* Information given:
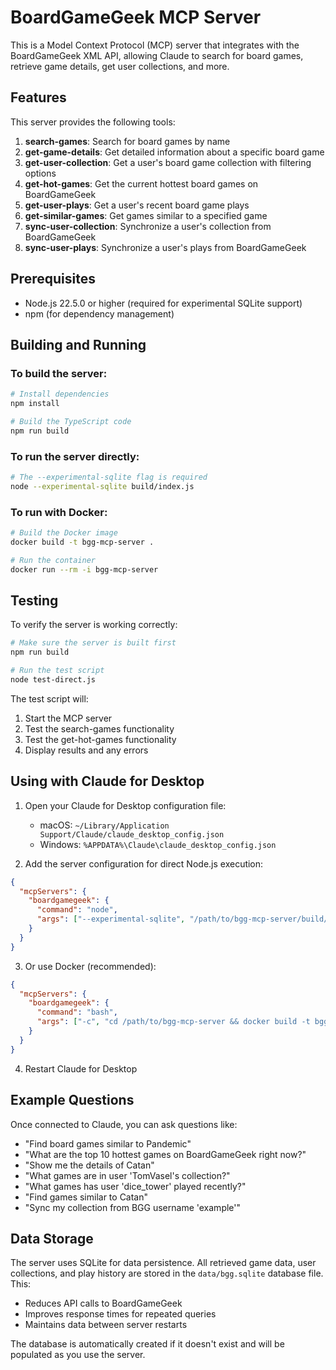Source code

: # BoardGameGeek MCP Server

This is a Model Context Protocol (MCP) server that integrates with the BoardGameGeek XML API, allowing Claude to search for board games, retrieve game details, get user collections, and more.

## Features

This server provides the following tools:

1. **search-games**: Search for board games by name
2. **get-game-details**: Get detailed information about a specific board game
3. **get-user-collection**: Get a user's board game collection with filtering options
4. **get-hot-games**: Get the current hottest board games on BoardGameGeek
5. **get-user-plays**: Get a user's recent board game plays
6. **get-similar-games**: Get games similar to a specified game
7. **sync-user-collection**: Synchronize a user's collection from BoardGameGeek
8. **sync-user-plays**: Synchronize a user's plays from BoardGameGeek

## Prerequisites

- Node.js 22.5.0 or higher (required for experimental SQLite support)
- npm (for dependency management)

## Building and Running

### To build the server:

```bash
# Install dependencies
npm install

# Build the TypeScript code
npm run build
```

### To run the server directly:

```bash
# The --experimental-sqlite flag is required
node --experimental-sqlite build/index.js
```

### To run with Docker:

```bash
# Build the Docker image
docker build -t bgg-mcp-server .

# Run the container
docker run --rm -i bgg-mcp-server
```

## Testing

To verify the server is working correctly:

```bash
# Make sure the server is built first
npm run build

# Run the test script
node test-direct.js
```

The test script will:
1. Start the MCP server
2. Test the search-games functionality
3. Test the get-hot-games functionality
4. Display results and any errors

## Using with Claude for Desktop

1. Open your Claude for Desktop configuration file:
   - macOS: `~/Library/Application Support/Claude/claude_desktop_config.json`
   - Windows: `%APPDATA%\Claude\claude_desktop_config.json`

2. Add the server configuration for direct Node.js execution:

```json
{
  "mcpServers": {
    "boardgamegeek": {
      "command": "node",
      "args": ["--experimental-sqlite", "/path/to/bgg-mcp-server/build/index.js"]
    }
  }
}
```

3. Or use Docker (recommended):

```json
{
  "mcpServers": {
    "boardgamegeek": {
      "command": "bash",
      "args": ["-c", "cd /path/to/bgg-mcp-server && docker build -t bgg-mcp-server . && docker run --rm -i bgg-mcp-server"]
    }
  }
}
```

4. Restart Claude for Desktop

## Example Questions

Once connected to Claude, you can ask questions like:

- "Find board games similar to Pandemic"
- "What are the top 10 hottest games on BoardGameGeek right now?"
- "Show me the details of Catan"
- "What games are in user 'TomVasel's collection?"
- "What games has user 'dice_tower' played recently?"
- "Find games similar to Catan"
- "Sync my collection from BGG username 'example'"

## Data Storage

The server uses SQLite for data persistence. All retrieved game data, user collections, and play history are stored in the `data/bgg.sqlite` database file. This:

- Reduces API calls to BoardGameGeek
- Improves response times for repeated queries
- Maintains data between server restarts

The database is automatically created if it doesn't exist and will be populated as you use the server.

* Your objective:
Omit any images, then output the listing exactly.

* Answer section:
Source code

: # BoardGameGeek MCP Server

This is a Model Context Protocol (MCP) server that integrates with the BoardGameGeek XML API, allowing Claude to search for board games, retrieve game details, get user collections, and more.

## Features

This server provides the following tools:

1. **search-games**: Search for board games by name
2. **get-game-details**: Get detailed information about a specific board game
3. **get-user-collection**: Get a user's board game collection with filtering options
4. **get-hot-games**: Get the current hottest board games on BoardGameGeek
5. **get-user-plays**: Get a user's recent board game plays
6. **get-similar-games**: Get games similar to a specified game
7. **sync-user-collection**: Synchronize a user's collection from BoardGameGeek
8. **sync-user-plays**: Synchronize a user's plays from BoardGameGeek

## Prerequisites

- Node.js 22.5.0 or higher (required for experimental SQLite support)
- npm (for dependency management)

## Building and Running

### To build the server:

```bash
# Install dependencies
npm install

# Build the TypeScript code
npm run build
```

### To run the server directly:

```bash
# The --experimental-sqlite flag is required
node --experimental-sqlite build/index.js
```

### To run with Docker:

```bash
# Build the Docker image
docker build -t bgg-mcp-server .

# Run the container
docker run --rm -i bgg-mcp-server
```

## Testing

To verify the server is working correctly:

```bash
# Make sure the server is built first
npm run build

# Run the test script
node test-direct.js
```

The test script will:
1. Start the MCP server
2. Test the search-games functionality
3. Test the get-hot-games functionality
4. Display results and any errors

## Using with Claude for Desktop

1. Open your Claude for Desktop configuration file:
   - macOS: `~/Library/Application Support/Claude/claude_desktop_config.json`
   - Windows: `%APPDATA%\Claude\claude_desktop_config.json`

2. Add the server configuration for direct Node.js execution:

```json
{
  "mcpServers": {
    "boardgamegeek": {
      "command": "node",
      "args": ["--experimental-sqlite", "/path/to/bgg-mcp-server/build/index.js"]
    }
  }
}
```

3. Or use Docker (recommended):

```json
{
  "mcpServers": {
    "boardgamegeek": {
      "command": "bash",
      "args": ["-c", "cd /path/to/bgg-mcp-server && docker build -t bgg-mcp-server . && docker run --rm -i bgg-mcp-server"]
    }
  }
}
```

4. Restart Claude for Desktop

## Example Questions

Once connected to Claude, you can ask questions like:

- "Find board games similar to Pandemic"
- "What are the top 10 hottest games on BoardGameGeek right now?"
- "Show me the details of Catan"
- "What games are in user 'TomVasel's collection?"
- "What games has user 'dice_tower' played recently?"
- "Find games similar to Catan"
- "Sync my collection from BGG username 'example'"

## Data Storage

The server uses SQLite for data persistence. All retrieved game data, user collections, and play history are stored in the `data/bgg.sqlite` database file. This:

- Reduces API calls to BoardGameGeek
- Improves response times for repeated queries
- Maintains data between server restarts

The database is automatically created if it doesn't exist and will be populated as you use the server.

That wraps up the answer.